• **Input for this task**

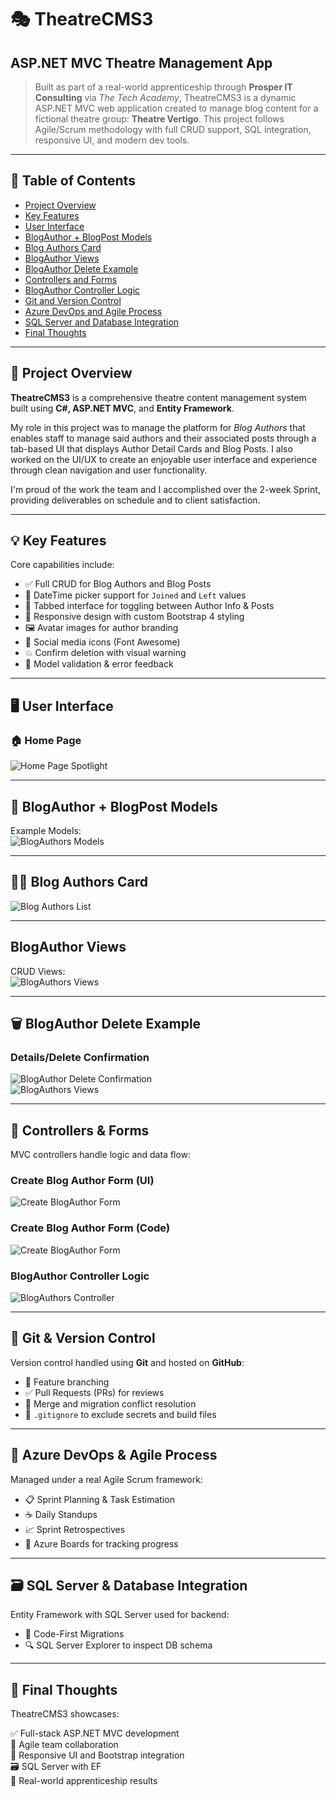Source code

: # 🎭 TheatreCMS3  
## ASP.NET MVC Theatre Management App

> Built as part of a real-world apprenticeship through **Prosper IT Consulting** via *The Tech Academy*, TheatreCMS3 is a dynamic ASP.NET MVC web application created to manage blog content for a fictional theatre group: **Theatre Vertigo**. This project follows Agile/Scrum methodology with full CRUD support, SQL integration, responsive UI, and modern dev tools.

---

## 📑 Table of Contents

- [Project Overview](#project-overview)
- [Key Features](#key-features)
- [User Interface](#user-interface)
- [BlogAuthor + BlogPost Models](#blogauthor--blogpost-models)
- [Blog Authors Card](#blog-authors-card)
- [BlogAuthor Views](#blogauthor-views)
- [BlogAuthor Delete Example](#blogauthor-delete-example)
- [Controllers and Forms](#controllers-and-forms)
- [BlogAuthor Controller Logic](#blogauthor-controller-logic)
- [Git and Version Control](#git-and-version-control)
- [Azure DevOps and Agile Process](#azure-devops-and-agile-process)
- [SQL Server and Database Integration](#sql-server-and-database-integration)
- [Final Thoughts](#final-thoughts)

---

## 🚀 Project Overview

**TheatreCMS3** is a comprehensive theatre content management system built using **C#, ASP.NET MVC**, and **Entity Framework**.

My role in this project was to manage the platform for *Blog Authors* that enables staff to manage said authors and their associated posts through a tab-based UI that displays Author Detail Cards and Blog Posts. I also worked on the UI/UX to create an enjoyable user interface and experience through clean navigation and user functionality.

I'm proud of the work the team and I accomplished over the 2-week Sprint, providing deliverables on schedule and to client satisfaction.

---

## 💡 Key Features

Core capabilities include:

- ✅ Full CRUD for Blog Authors and Blog Posts  
- 📆 DateTime picker support for `Joined` and `Left` values  
- 🎨 Tabbed interface for toggling between Author Info & Posts  
- 📱 Responsive design with custom Bootstrap 4 styling  
- 🖼️ Avatar images for author branding  
- 🔗 Social media icons (Font Awesome)  
- 💥 Confirm deletion with visual warning  
- 🧠 Model validation & error feedback  

---

## 🖥️ User Interface

### 🏠 Home Page  
![Home Page Spotlight](assets/screenshots/Home.png)

---

## 🧠 BlogAuthor + BlogPost Models

Example Models:  
![BlogAuthors Models](assets/screenshots/Models.png)

---

## 🧑‍🎨 Blog Authors Card

![Blog Authors List](assets/screenshots/BlogAuthors.png)

---

## BlogAuthor Views

CRUD Views:  
![BlogAuthors Views](assets/screenshots/CreateEditViews.png)

---

## 🗑️ BlogAuthor Delete Example

### Details/Delete Confirmation  
![BlogAuthor Delete Confirmation](assets/screenshots/Haruki_Murakami_Delete.png)  
![BlogAuthors Views](assets/screenshots/DeleteDetailsViews.png)

---

## 🧠 Controllers & Forms

MVC controllers handle logic and data flow:

### Create Blog Author Form (UI)  
![Create BlogAuthor Form](assets/screenshots/Create2.png)

### Create Blog Author Form (Code)  
![Create BlogAuthor Form](assets/screenshots/Create.png)

### BlogAuthor Controller Logic  
![BlogAuthors Controller](assets/screenshots/Controllers.png)

---

## 🔀 Git & Version Control

Version control handled using **Git** and hosted on **GitHub**:

- 🔄 Feature branching  
- ✅ Pull Requests (PRs) for reviews  
- 🔧 Merge and migration conflict resolution  
- 📄 `.gitignore` to exclude secrets and build files  

---

## 🚀 Azure DevOps & Agile Process

Managed under a real Agile Scrum framework:

- 📋 Sprint Planning & Task Estimation  
- ☕ Daily Standups  
- 📈 Sprint Retrospectives  
- 📌 Azure Boards for tracking progress  

---

## 🗃️ SQL Server & Database Integration

Entity Framework with SQL Server used for backend:

- 🧱 Code-First Migrations  
- 🔍 SQL Server Explorer to inspect DB schema

---

## 📌 Final Thoughts

TheatreCMS3 showcases:

✅ Full-stack ASP.NET MVC development  
🤝 Agile team collaboration  
🧩 Responsive UI and Bootstrap integration  
🗃️ SQL Server with EF  
💼 Real-world apprenticeship results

• **The task**
Which lines of the listing contain the word "Version"? Copy each of them.

• **Answer to the problem**
- [Git and Version Control](#git-and-version-control)
## 🔀 Git & Version Control
Version control handled using **Git** and hosted on **GitHub**:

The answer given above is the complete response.